В этом смысловом контексте она игнорирует прошлое как пространство несвоевременных реакций, деаксиологизирует его, возвышая настоящее и будущее, которое часто выстраивается (реально или фантазийно) в соответствии с актуальной обратной связью. «Фотография, – как справедливо отмечает Н.М. Богданова, – представляет собой визуальный язык сообщения человека о себе окружающим и способом материального удержания, запоминания своего состояния здесь и сейчас, своего рода „местом памяти”» [2, с. 112].

Пожалуй, если рассматривать фотографию с точки зрения ее наиболее социально востребованных практик бытования (а не с позиции отдельных, эксклюзивных форм), второй функциональный аспект фотографии сегодня представляется более значимым. Листание фотоальбомов (реальных или цифровых) с целью реанимации воспоминаний, погружения в атмосферу забытой повседневности давно уступило место скроллингу ленты социальных сетей в поисках актуального и визуально яркого фотоконтента. К слову сказать, последний стал вполне самостоятельным языком коммуникации. Некоторые социальные сети ориентированы исключительно на визуальную составляющую, сводя текстовые формы общения до сопровождающего минимума. Презентационная природа современной фотографии актуализируется еще и благодаря чисто техническим аспектам – доступностью фотокамер (прежде всего, на телефонах) и возможностью быстрой, почти мгновенной социальной презентации фотографий в интернет-среде.

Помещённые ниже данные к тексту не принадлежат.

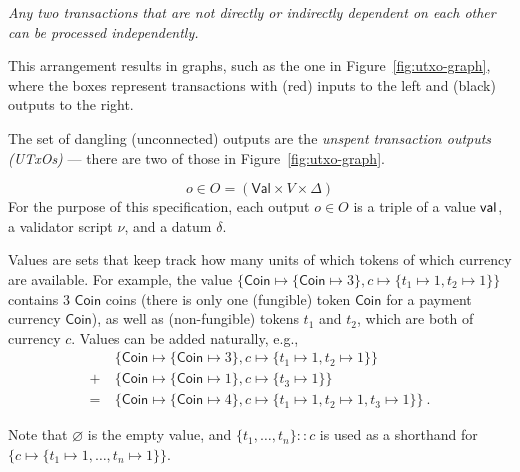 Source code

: \emph{Any two transactions that are not directly or indirectly dependent on each other can be processed independently.}

This arrangement results in graphs, such as the one in Figure~\ref{fig:utxo-graph},
where the boxes represent transactions with (red) inputs to the left and (black) outputs to the
right.

The set of dangling (unconnected) outputs are the \emph{unspent transaction outputs (UTxOs)} --- there are two of those in Figure~\ref{fig:utxo-graph}. 

\begin{definition}[Outputs]
$$
o \in O = (\mathsf{Val} \times V \times \Delta)
$$
For the purpose of this specification, each output \(o \in O\) is a triple of a value
$\mathsf{val}$, a validator script $\nu$, and a datum $\delta$.
\end{definition}

\begin{definition}[Values]
Values are sets that keep track how many units of which tokens of
which currency are available.  For example, the value
$\{\mathsf{Coin} \mapsto \{\mathsf{Coin} \mapsto 3\}, c \mapsto \{t_1
\mapsto 1, t_2 \mapsto 1\}\}$ contains $3$ $\mathsf{Coin}$ coins
(there is only one (fungible) token $\mathsf{Coin}$ for a payment
currency $\mathsf{Coin}$), as well as (non-fungible) tokens $t_1$ and $t_2$, which
are both of currency $c$.  Values can be added naturally, e.g.,
\begin{align*}
  & \{\mathsf{Coin} \mapsto \{\mathsf{Coin} \mapsto 3\}, c \mapsto \{t_1
    \mapsto 1, t_2 \mapsto 1\}\} \\
  + \ & \{\mathsf{Coin} \mapsto \{\mathsf{Coin} \mapsto 1\}, c \mapsto \{t_3 \mapsto 1\}\} \\
  = \ & \{\mathsf{Coin} \mapsto \{\mathsf{Coin} \mapsto 4\}, c \mapsto \{t_1
        \mapsto 1, t_2 \mapsto 1, t_3 \mapsto 1\}\} \ .
\end{align*}

Note that $\varnothing$ is the empty value, and
\(\{t_1, \ldots, t_n\} :: c\) is used as a shorthand for
\(\{c \mapsto \{t_1 \mapsto 1, \ldots, t_n \mapsto 1\}\}\). 
\end{definition}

Ориентация на социальный отклик, реакцию аудитории и в целом встроенность фотографии в систему современных массовых коммуникаций делает ее значимым полем культурологических исследований, маркером актуальных социокультурных трендов. И это относится не только к отдельным видам (например, документальной) или жанрам (например, репортажной) фотографии – это ее универсальное феноменологическое свойство. П. Штомпка писал по этому поводу: «Снимки архитектуры или пространственного строения городов, геометрии возделываемых полей, сети дорог или автострад тоже имеют социологический смысл, так как показывают фиксированные эффекты человеческой деятельности» [3, с. 31].

Осмыслению фотографии как рефлектора социальной реальности посвящено немало работ, равно как и отдельным типам/видам фотографии, специфике ее инструментально-методического использования и пр. Мы бы хотели остановиться на той форме бытования современной фотографии, которая до сих пор фактически не привлекала внимания современных исследователей-гуманитариев – на феномене фотосессии.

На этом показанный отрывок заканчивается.